“I have indeed; a few embroideries if this most gracious lady would be pleased to look at them. Some carpets also, such as the Moslems used to pray on in the name of their false prophet, Mahomet,” and, turning, he spat upon the ground.
“I see that you are a Christian,” said Sir Andrew. “Yet, although I fought against them, I have known many a good Mussulman. Nor do I think it necessary to spit at the name of Mahomet, who to my mind was a great man deceived by the artifice of Satan.”
“Neither do I,” said Godwin reflectively. “Its true servants should fight the enemies of the Cross and pray for their souls, not spit at them.”
The merchant looked at them curiously, fingering the silver crucifix that hung upon his breast. “The captors of the Holy City thought otherwise,” he said, “when they rode into the Mosque El Aksa up to their horses’ knees in blood, and I have been taught otherwise. But the times grow liberal, and, after all, what right has a poor trader whose mind, alas! is set more on gain than on the sufferings of the blessed Son of Mary,” and he crossed himself, “to form a judgment upon such high matters? Pardon me, I accept your reproof, who perhaps am bigoted.”

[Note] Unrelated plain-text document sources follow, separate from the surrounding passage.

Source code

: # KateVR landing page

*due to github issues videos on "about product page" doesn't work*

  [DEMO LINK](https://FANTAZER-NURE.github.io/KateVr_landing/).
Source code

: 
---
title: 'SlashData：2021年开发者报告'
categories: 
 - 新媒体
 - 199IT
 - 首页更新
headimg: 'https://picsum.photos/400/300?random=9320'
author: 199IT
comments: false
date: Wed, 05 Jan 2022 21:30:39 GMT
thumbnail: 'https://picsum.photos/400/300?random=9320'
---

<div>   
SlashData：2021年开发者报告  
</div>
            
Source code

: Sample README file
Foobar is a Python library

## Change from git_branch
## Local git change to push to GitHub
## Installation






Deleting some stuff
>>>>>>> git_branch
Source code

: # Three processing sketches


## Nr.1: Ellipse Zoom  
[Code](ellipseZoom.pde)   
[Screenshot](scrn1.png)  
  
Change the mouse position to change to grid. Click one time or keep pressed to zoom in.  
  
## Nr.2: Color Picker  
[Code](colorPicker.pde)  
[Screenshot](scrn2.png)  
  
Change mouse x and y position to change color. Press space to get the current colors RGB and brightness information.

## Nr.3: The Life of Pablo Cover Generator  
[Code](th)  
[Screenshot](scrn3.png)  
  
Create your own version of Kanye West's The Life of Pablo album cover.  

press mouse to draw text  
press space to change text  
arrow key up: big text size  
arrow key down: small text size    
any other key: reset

Yet, had they but known it, this “reproof” was to save the life of many a man that night.
“May I ask help with these packages?” he went on, “as I cannot open them here, and to move the casks? Nay, the little keg I will carry myself, as I hope that you will taste of it at your Christmas feast. It must be gently handled, though I fear me that those roads of yours will not improve its quality.” Then twisting the tub from the end of the wain onto his shoulder in such a fashion that it remained upright, he walked off lightly towards the open door of the hall.
“For one not tall that man is strangely strong,” thought Wulf, who followed with a bale of carpets.
Then the other casks of wine were stowed away in the stone cellar beneath the hall.
Leaving his servant—a silent, stupid-looking, dark-eyed fellow named Petros—to bait the horses, Georgios entered the hall and began to unpack his carpets and embroideries with all the skill of one who had been trained in the bazaars of Cairo, Damascus, or Nicosia. Beautiful things they were which he had to show; broideries that dazzled the eye, and rugs of many hues, yet soft and bright as an otter’s pelt. As Sir Andrew looked at them, remembering long dead days, his face softened.
“I will buy that rug,” he said, “for of a truth it might be one on which I lay sick many a year ago in the house of Ayoub at Damascus. Nay, I haggle not at the price. I will buy it.” Then he fell to thinking how, whilst lying on such a rug (indeed, although he knew it not, it was the same), looking through the rounded beads of the wooden lattice-work of his window, he had first seen his Eastern wife walking in the orange garden with her father Ayoub. Afterwards, still recalling his youth, he began to talk of Cyprus, and so time went on until the dark was falling.